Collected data
↓
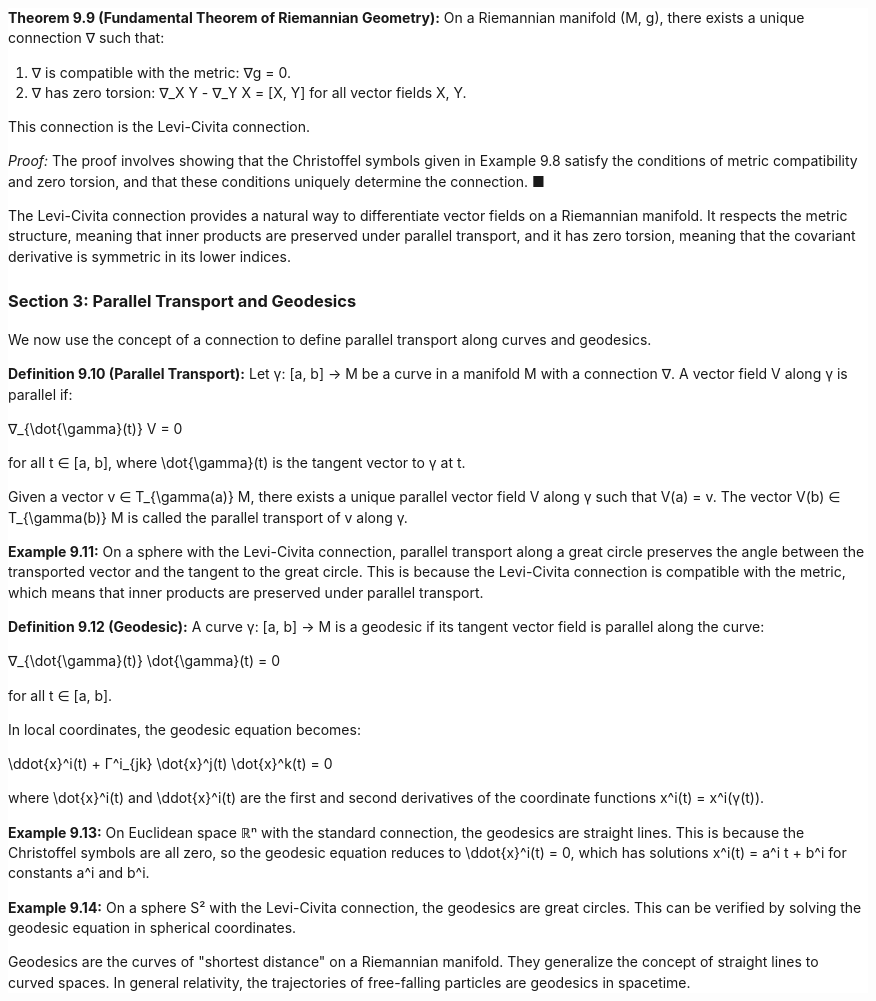 **Theorem 9.9 (Fundamental Theorem of Riemannian Geometry):** On a Riemannian manifold (M, g), there exists a unique connection ∇ such that:

1. ∇ is compatible with the metric: ∇g = 0.
2. ∇ has zero torsion: ∇_X Y - ∇_Y X = [X, Y] for all vector fields X, Y.

This connection is the Levi-Civita connection.

*Proof:* The proof involves showing that the Christoffel symbols given in Example 9.8 satisfy the conditions of metric compatibility and zero torsion, and that these conditions uniquely determine the connection. ■

The Levi-Civita connection provides a natural way to differentiate vector fields on a Riemannian manifold. It respects the metric structure, meaning that inner products are preserved under parallel transport, and it has zero torsion, meaning that the covariant derivative is symmetric in its lower indices.

### Section 3: Parallel Transport and Geodesics

We now use the concept of a connection to define parallel transport along curves and geodesics.

**Definition 9.10 (Parallel Transport):** Let γ: [a, b] → M be a curve in a manifold M with a connection ∇. A vector field V along γ is parallel if:

∇_{\dot{\gamma}(t)} V = 0

for all t ∈ [a, b], where \dot{\gamma}(t) is the tangent vector to γ at t.

Given a vector v ∈ T_{\gamma(a)} M, there exists a unique parallel vector field V along γ such that V(a) = v. The vector V(b) ∈ T_{\gamma(b)} M is called the parallel transport of v along γ.

**Example 9.11:** On a sphere with the Levi-Civita connection, parallel transport along a great circle preserves the angle between the transported vector and the tangent to the great circle. This is because the Levi-Civita connection is compatible with the metric, which means that inner products are preserved under parallel transport.

**Definition 9.12 (Geodesic):** A curve γ: [a, b] → M is a geodesic if its tangent vector field is parallel along the curve:

∇_{\dot{\gamma}(t)} \dot{\gamma}(t) = 0

for all t ∈ [a, b].

In local coordinates, the geodesic equation becomes:

\ddot{x}^i(t) + Γ^i_{jk} \dot{x}^j(t) \dot{x}^k(t) = 0

where \dot{x}^i(t) and \ddot{x}^i(t) are the first and second derivatives of the coordinate functions x^i(t) = x^i(γ(t)).

**Example 9.13:** On Euclidean space ℝⁿ with the standard connection, the geodesics are straight lines. This is because the Christoffel symbols are all zero, so the geodesic equation reduces to \ddot{x}^i(t) = 0, which has solutions x^i(t) = a^i t + b^i for constants a^i and b^i.

**Example 9.14:** On a sphere S² with the Levi-Civita connection, the geodesics are great circles. This can be verified by solving the geodesic equation in spherical coordinates.

Geodesics are the curves of "shortest distance" on a Riemannian manifold. They generalize the concept of straight lines to curved spaces. In general relativity, the trajectories of free-falling particles are geodesics in spacetime.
↑
→ To do: Would you copy out exactly the lines above that start at the one containing "This connection is" and end at the one containing "the connection. ■", inclusive?

→ Task result:
This connection is the Levi-Civita connection.

*Proof:* The proof involves showing that the Christoffel symbols given in Example 9.8 satisfy the conditions of metric compatibility and zero torsion, and that these conditions uniquely determine the connection. ■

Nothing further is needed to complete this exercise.